What to do
Copy word for word each line from the one that has "to detect fraudulent" to the last line of the records, with no other lines.

Records shown

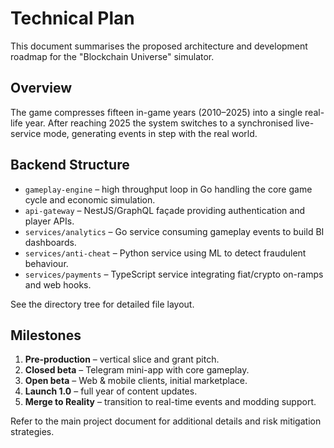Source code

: # Technical Plan

This document summarises the proposed architecture and development
roadmap for the "Blockchain Universe" simulator.

## Overview
The game compresses fifteen in-game years (2010–2025) into a single
real-life year. After reaching 2025 the system switches to a
synchronised live-service mode, generating events in step with the
real world.

## Backend Structure
- `gameplay-engine` – high throughput loop in Go handling the core
game cycle and economic simulation.
- `api-gateway` – NestJS/GraphQL façade providing authentication and
player APIs.
- `services/analytics` – Go service consuming gameplay events to build
BI dashboards.
- `services/anti-cheat` – Python service using ML to detect fraudulent
behaviour.
- `services/payments` – TypeScript service integrating fiat/crypto
on-ramps and web hooks.

See the directory tree for detailed file layout.

## Milestones
1. **Pre-production** – vertical slice and grant pitch.
2. **Closed beta** – Telegram mini-app with core gameplay.
3. **Open beta** – Web & mobile clients, initial marketplace.
4. **Launch 1.0** – full year of content updates.
5. **Merge to Reality** – transition to real-time events and modding
support.

Refer to the main project document for additional details and risk
mitigation strategies.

Solution to this exercise
- `services/anti-cheat` – Python service using ML to detect fraudulent
behaviour.
- `services/payments` – TypeScript service integrating fiat/crypto
on-ramps and web hooks.

See the directory tree for detailed file layout.

## Milestones
1. **Pre-production** – vertical slice and grant pitch.
2. **Closed beta** – Telegram mini-app with core gameplay.
3. **Open beta** – Web & mobile clients, initial marketplace.
4. **Launch 1.0** – full year of content updates.
5. **Merge to Reality** – transition to real-time events and modding
support.

Refer to the main project document for additional details and risk
mitigation strategies.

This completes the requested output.